• **What is expected**: All of the data beneath this instruction is to be transcribed word for word.

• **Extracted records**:
*** Block opens ***
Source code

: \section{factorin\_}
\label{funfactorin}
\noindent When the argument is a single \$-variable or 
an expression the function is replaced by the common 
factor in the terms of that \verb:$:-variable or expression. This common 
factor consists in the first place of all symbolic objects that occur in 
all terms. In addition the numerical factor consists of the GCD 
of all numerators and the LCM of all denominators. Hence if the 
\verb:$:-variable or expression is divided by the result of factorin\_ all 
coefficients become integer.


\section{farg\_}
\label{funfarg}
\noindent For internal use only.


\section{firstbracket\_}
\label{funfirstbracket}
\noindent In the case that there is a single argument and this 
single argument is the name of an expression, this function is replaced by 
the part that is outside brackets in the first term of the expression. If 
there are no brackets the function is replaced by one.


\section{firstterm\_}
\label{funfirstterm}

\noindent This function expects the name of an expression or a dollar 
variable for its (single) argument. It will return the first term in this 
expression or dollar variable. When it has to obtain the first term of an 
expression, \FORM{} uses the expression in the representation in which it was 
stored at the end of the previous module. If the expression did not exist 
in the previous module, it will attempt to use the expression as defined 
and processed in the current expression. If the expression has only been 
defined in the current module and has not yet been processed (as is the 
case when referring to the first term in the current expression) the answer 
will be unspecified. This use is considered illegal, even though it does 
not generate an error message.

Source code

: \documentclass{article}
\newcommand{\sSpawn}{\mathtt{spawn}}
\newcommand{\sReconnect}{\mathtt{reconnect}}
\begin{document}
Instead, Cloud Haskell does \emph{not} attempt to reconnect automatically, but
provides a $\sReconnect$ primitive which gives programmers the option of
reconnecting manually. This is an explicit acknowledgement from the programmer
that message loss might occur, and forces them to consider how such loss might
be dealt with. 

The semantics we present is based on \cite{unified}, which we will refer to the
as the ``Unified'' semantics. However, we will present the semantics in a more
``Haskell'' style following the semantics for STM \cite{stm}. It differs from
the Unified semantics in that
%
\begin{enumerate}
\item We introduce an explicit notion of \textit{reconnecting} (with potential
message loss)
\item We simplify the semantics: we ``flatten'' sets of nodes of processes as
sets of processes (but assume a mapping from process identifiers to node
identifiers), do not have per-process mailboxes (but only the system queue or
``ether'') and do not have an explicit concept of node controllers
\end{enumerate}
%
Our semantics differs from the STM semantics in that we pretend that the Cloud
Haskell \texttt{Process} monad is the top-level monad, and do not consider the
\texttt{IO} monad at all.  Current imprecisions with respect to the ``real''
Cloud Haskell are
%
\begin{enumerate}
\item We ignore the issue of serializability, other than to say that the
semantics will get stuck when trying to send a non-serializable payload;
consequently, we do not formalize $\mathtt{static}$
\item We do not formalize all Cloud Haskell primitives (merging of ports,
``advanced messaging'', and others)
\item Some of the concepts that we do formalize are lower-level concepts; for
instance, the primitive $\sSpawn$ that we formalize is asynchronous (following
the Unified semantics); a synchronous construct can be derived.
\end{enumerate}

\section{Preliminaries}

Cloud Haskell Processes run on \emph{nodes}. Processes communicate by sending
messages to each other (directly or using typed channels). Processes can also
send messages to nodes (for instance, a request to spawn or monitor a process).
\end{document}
*** Block closes ***
• **Task response**:
Source code

: \section{factorin\_}
\label{funfactorin}
\noindent When the argument is a single \$-variable or 
an expression the function is replaced by the common 
factor in the terms of that \verb:$:-variable or expression. This common 
factor consists in the first place of all symbolic objects that occur in 
all terms. In addition the numerical factor consists of the GCD 
of all numerators and the LCM of all denominators. Hence if the 
\verb:$:-variable or expression is divided by the result of factorin\_ all 
coefficients become integer.


\section{farg\_}
\label{funfarg}
\noindent For internal use only.


\section{firstbracket\_}
\label{funfirstbracket}
\noindent In the case that there is a single argument and this 
single argument is the name of an expression, this function is replaced by 
the part that is outside brackets in the first term of the expression. If 
there are no brackets the function is replaced by one.


\section{firstterm\_}
\label{funfirstterm}

\noindent This function expects the name of an expression or a dollar 
variable for its (single) argument. It will return the first term in this 
expression or dollar variable. When it has to obtain the first term of an 
expression, \FORM{} uses the expression in the representation in which it was 
stored at the end of the previous module. If the expression did not exist 
in the previous module, it will attempt to use the expression as defined 
and processed in the current expression. If the expression has only been 
defined in the current module and has not yet been processed (as is the 
case when referring to the first term in the current expression) the answer 
will be unspecified. This use is considered illegal, even though it does 
not generate an error message.

Source code

: \documentclass{article}
\newcommand{\sSpawn}{\mathtt{spawn}}
\newcommand{\sReconnect}{\mathtt{reconnect}}
\begin{document}
Instead, Cloud Haskell does \emph{not} attempt to reconnect automatically, but
provides a $\sReconnect$ primitive which gives programmers the option of
reconnecting manually. This is an explicit acknowledgement from the programmer
that message loss might occur, and forces them to consider how such loss might
be dealt with. 

The semantics we present is based on \cite{unified}, which we will refer to the
as the ``Unified'' semantics. However, we will present the semantics in a more
``Haskell'' style following the semantics for STM \cite{stm}. It differs from
the Unified semantics in that
%
\begin{enumerate}
\item We introduce an explicit notion of \textit{reconnecting} (with potential
message loss)
\item We simplify the semantics: we ``flatten'' sets of nodes of processes as
sets of processes (but assume a mapping from process identifiers to node
identifiers), do not have per-process mailboxes (but only the system queue or
``ether'') and do not have an explicit concept of node controllers
\end{enumerate}
%
Our semantics differs from the STM semantics in that we pretend that the Cloud
Haskell \texttt{Process} monad is the top-level monad, and do not consider the
\texttt{IO} monad at all.  Current imprecisions with respect to the ``real''
Cloud Haskell are
%
\begin{enumerate}
\item We ignore the issue of serializability, other than to say that the
semantics will get stuck when trying to send a non-serializable payload;
consequently, we do not formalize $\mathtt{static}$
\item We do not formalize all Cloud Haskell primitives (merging of ports,
``advanced messaging'', and others)
\item Some of the concepts that we do formalize are lower-level concepts; for
instance, the primitive $\sSpawn$ that we formalize is asynchronous (following
the Unified semantics); a synchronous construct can be derived.
\end{enumerate}

\section{Preliminaries}

Cloud Haskell Processes run on \emph{nodes}. Processes communicate by sending
messages to each other (directly or using typed channels). Processes can also
send messages to nodes (for instance, a request to spawn or monitor a process).
\end{document}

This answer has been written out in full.